First, they will track changes in the structure, activity, and connectivity between specific brain regions (“neuroplasticity”) when participants are learning to paying attention. Measuring such neuroplastic changes in the brain may have key implications for testing the effectiveness of interventions for managing attention disorders, both in children and adults.

Second, they will develop brain-machine interface technologies that can be used to train participants to voluntarily control activity in attention-related brain regions (“neurofeedback”). They will then try to find out whether achieving such neurofeedback control improves participants’ attention abilities. This type of interface may be developed into a non-invasive tool for training attention capacities in healthy individuals, as well as in patients with attention disorders.

Third, they will perturb and image brain activity in real-time, with millisecond precision (“neurostimulation”), to identify the role of particular brain regions in attention. This technology may be adapted in clinical settings for targeting brain regions implicated in disorders of attention, such as attention deficit disorder (ADD).

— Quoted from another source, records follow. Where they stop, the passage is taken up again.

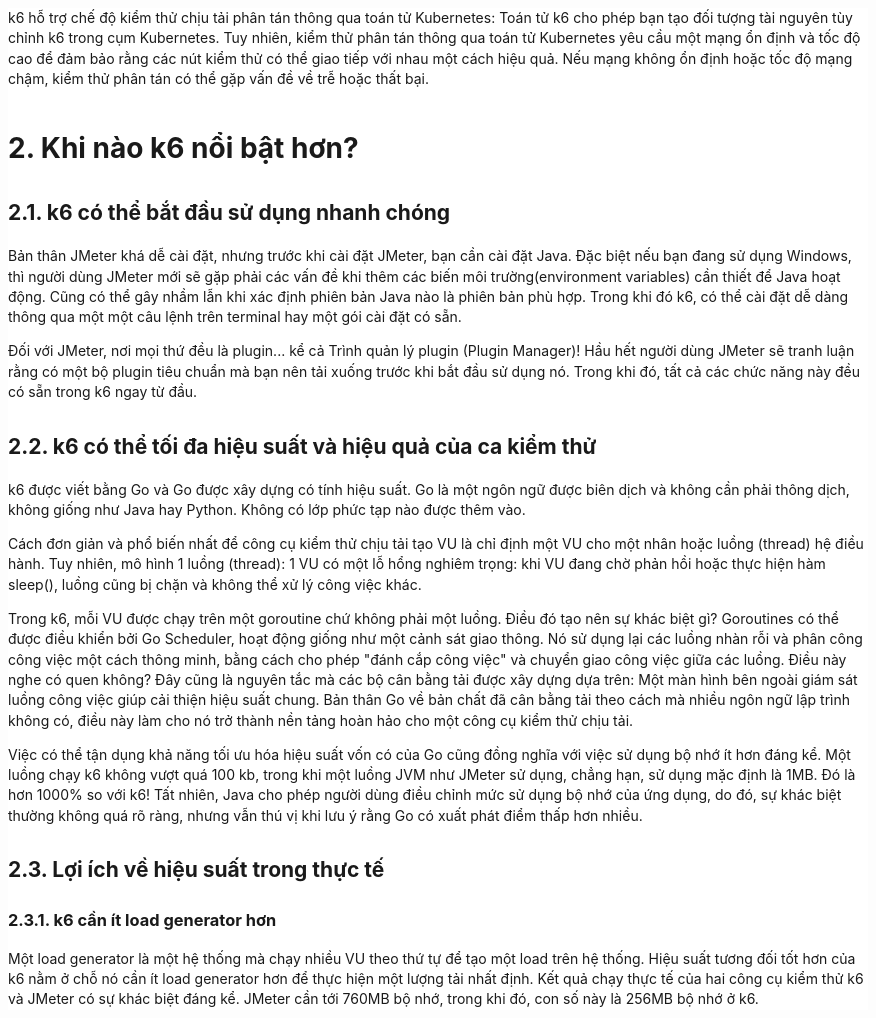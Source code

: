 k6 hỗ trợ chế độ kiểm thử chịu tải phân tán thông qua toán tử Kubernetes: Toán tử k6 cho phép bạn tạo đối tượng tài nguyên tùy chỉnh k6 trong cụm Kubernetes. Tuy nhiên, kiểm thử phân tán thông qua toán tử Kubernetes yêu cầu một mạng ổn định và tốc độ cao để đảm bảo rằng các nút kiểm thử có thể giao tiếp với nhau một cách hiệu quả. Nếu mạng không ổn định hoặc tốc độ mạng chậm, kiểm thử phân tán có thể gặp vấn đề về trễ hoặc thất bại.

# 2. Khi nào k6 nổi bật hơn?
## 2.1. k6 có thể bắt đầu sử dụng nhanh chóng
Bản thân JMeter khá dễ cài đặt, nhưng trước khi cài đặt JMeter, bạn cần cài đặt Java. Đặc biệt nếu bạn đang sử dụng Windows, thì người dùng JMeter mới sẽ gặp phải các vấn đề khi thêm các biến môi trường(environment variables) cần thiết để Java hoạt động. Cũng có thể gây nhầm lẫn khi xác định phiên bản Java nào là phiên bản phù hợp. Trong khi đó k6, có thể cài đặt dễ dàng thông qua một một câu lệnh trên terminal hay một gói cài đặt có sẵn.

Đối với JMeter, nơi mọi thứ đều là plugin... kể cả Trình quản lý plugin (Plugin Manager)! Hầu hết người dùng JMeter sẽ tranh luận rằng có một bộ plugin tiêu chuẩn mà bạn nên tải xuống trước khi bắt đầu sử dụng nó. Trong khi đó, tất cả các chức năng này đều có sẵn trong k6 ngay từ đầu.

## 2.2. k6 có thể tối đa hiệu suất và hiệu quả của ca kiểm thử
k6 được viết bằng Go và Go được xây dựng có tính hiệu suất. Go là một ngôn ngữ được biên dịch và không cần phải thông dịch, không giống như Java hay Python. Không có lớp phức tạp nào được thêm vào.

Cách đơn giản và phổ biến nhất để công cụ kiểm thử chịu tải tạo VU là chỉ định một VU cho một nhân hoặc luồng (thread) hệ điều hành. Tuy nhiên, mô hình 1 luồng (thread): 1 VU có một lỗ hổng nghiêm trọng: khi VU đang chờ phản hồi hoặc thực hiện hàm sleep(), luồng cũng bị chặn và không thể xử lý công việc khác.

Trong k6, mỗi VU được chạy trên một goroutine chứ không phải một luồng. Điều đó tạo nên sự khác biệt gì? Goroutines có thể được điều khiển bởi Go Scheduler, hoạt động giống như một cảnh sát giao thông. Nó sử dụng lại các luồng nhàn rỗi và phân công công việc một cách thông minh, bằng cách cho phép "đánh cắp công việc" và chuyển giao công việc giữa các luồng. Điều này nghe có quen không? Đây cũng là nguyên tắc mà các bộ cân bằng tải được xây dựng dựa trên: Một màn hình bên ngoài giám sát luồng công việc giúp cải thiện hiệu suất chung. Bản thân Go về bản chất đã cân bằng tải theo cách mà nhiều ngôn ngữ lập trình không có, điều này làm cho nó trở thành nền tảng hoàn hảo cho một công cụ kiểm thử chịu tải.

Việc có thể tận dụng khả năng tối ưu hóa hiệu suất vốn có của Go cũng đồng nghĩa với việc sử dụng bộ nhớ ít hơn đáng kể. Một luồng chạy k6 không vượt quá 100 kb, trong khi một luồng JVM như JMeter sử dụng, chẳng hạn, sử dụng mặc định là 1MB. Đó là hơn 1000% so với k6! Tất nhiên, Java cho phép người dùng điều chỉnh mức sử dụng bộ nhớ của ứng dụng, do đó, sự khác biệt thường không quá rõ ràng, nhưng vẫn thú vị khi lưu ý rằng Go có xuất phát điểm thấp hơn nhiều.

## 2.3. Lợi ích về hiệu suất trong thực tế
### 2.3.1. k6 cần ít load generator hơn
Một load generator là một hệ thống mà chạy nhiều VU theo thứ tự để tạo một load trên hệ thống. Hiệu suất tương đối tốt hơn của k6 nằm ở chỗ nó cần ít load generator hơn để thực hiện một lượng tải nhất định. Kết quả chạy thực tế của hai công cụ kiểm thử k6 và JMeter có sự khác biệt đáng kể. JMeter cần tới 760MB bộ nhớ, trong khi đó, con số này là 256MB bộ nhớ ở k6.
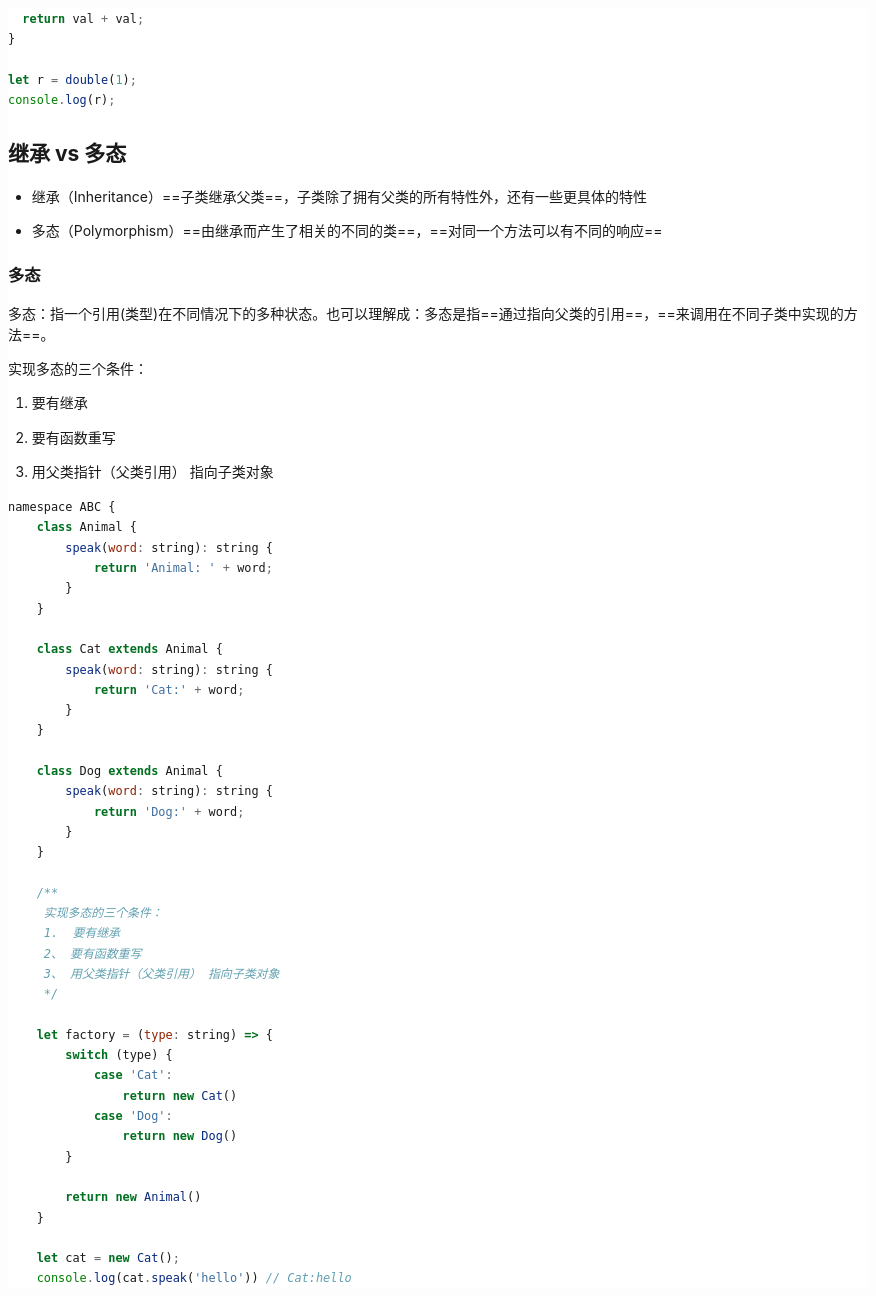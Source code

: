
 ```js
  return val + val;
}

let r = double(1);
console.log(r);
```

## 继承 vs 多态
- 继承（Inheritance）==子类继承父类==，子类除了拥有父类的所有特性外，还有一些更具体的特性

- 多态（Polymorphism）==由继承而产生了相关的不同的类==，==对同一个方法可以有不同的响应==

### 多态

多态：指一个引用(类型)在不同情况下的多种状态。也可以理解成：多态是指==通过指向父类的引用==，==来调用在不同子类中实现的方法==。

实现多态的三个条件：

1. 要有继承

2. 要有函数重写

3. 用父类指针（父类引用） 指向子类对象


```js
namespace ABC {
    class Animal {
        speak(word: string): string {
            return 'Animal: ' + word;
        }
    }

    class Cat extends Animal {
        speak(word: string): string {
            return 'Cat:' + word;
        }
    }

    class Dog extends Animal {
        speak(word: string): string {
            return 'Dog:' + word;
        }
    }

    /**
     实现多态的三个条件：
     1.  要有继承
     2、 要有函数重写
     3、 用父类指针（父类引用） 指向子类对象
     */

    let factory = (type: string) => {
        switch (type) {
            case 'Cat':
                return new Cat()
            case 'Dog':
                return new Dog()
        }

        return new Animal()
    }

    let cat = new Cat();
    console.log(cat.speak('hello')) // Cat:hello

```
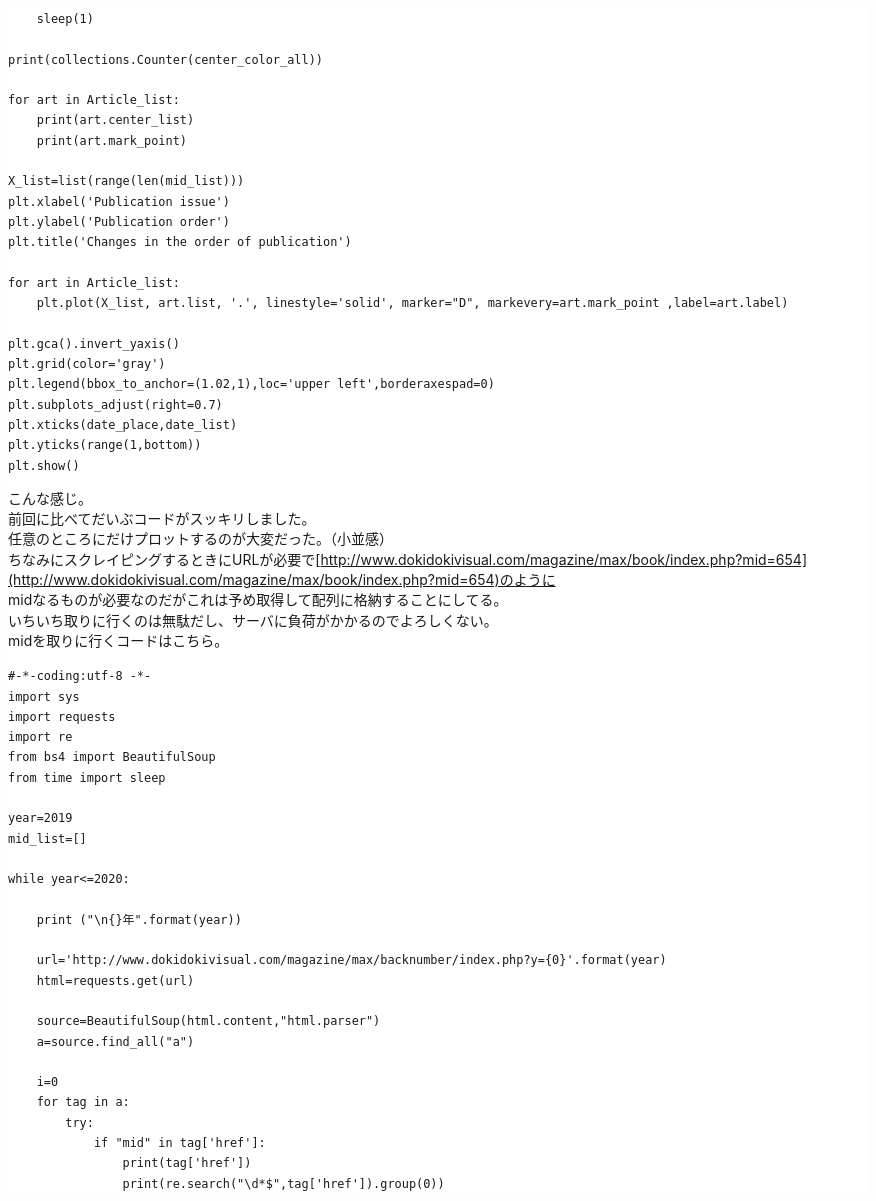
 ```python3
    sleep(1)

print(collections.Counter(center_color_all))

for art in Article_list:
    print(art.center_list)
    print(art.mark_point)

X_list=list(range(len(mid_list)))
plt.xlabel('Publication issue')
plt.ylabel('Publication order')
plt.title('Changes in the order of publication')

for art in Article_list:
    plt.plot(X_list, art.list, '.', linestyle='solid', marker="D", markevery=art.mark_point ,label=art.label)

plt.gca().invert_yaxis()
plt.grid(color='gray')
plt.legend(bbox_to_anchor=(1.02,1),loc='upper left',borderaxespad=0)
plt.subplots_adjust(right=0.7)
plt.xticks(date_place,date_list)
plt.yticks(range(1,bottom))
plt.show()

```

こんな感じ。  
前回に比べてだいぶコードがスッキリしました。  
任意のところにだけプロットするのが大変だった。（小並感）  
ちなみにスクレイピングするときにURLが必要で[http://www.dokidokivisual.com/magazine/max/book/index.php?mid=654](http://www.dokidokivisual.com/magazine/max/book/index.php?mid=654)のように  
midなるものが必要なのだがこれは予め取得して配列に格納することにしてる。  
いちいち取りに行くのは無駄だし、サーバに負荷がかかるのでよろしくない。  
midを取りに行くコードはこちら。  


```python3
#-*-coding:utf-8 -*-
import sys
import requests
import re
from bs4 import BeautifulSoup
from time import sleep

year=2019
mid_list=[]

while year<=2020:

    print ("\n{}年".format(year))

    url='http://www.dokidokivisual.com/magazine/max/backnumber/index.php?y={0}'.format(year)
    html=requests.get(url)

    source=BeautifulSoup(html.content,"html.parser")
    a=source.find_all("a")

    i=0
    for tag in a:
        try:
            if "mid" in tag['href']:
                print(tag['href'])
                print(re.search("\d*$",tag['href']).group(0))
```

All of the experiments will be carried out at the state-of-the-art JN Tata National MRI facility at the Indian Institute of Science (IISc), which houses a 3T (Siemens Prisma) MRI scanner with integrated MR-EEG and MR-TMS setups.

“Broadly, the research findings from this proposal will advance our fundamental understanding of key principles by which attention works in the human brain and may pave the way for developing rational strategies to manage and treat attention disorders,” added Prof. Sridharan.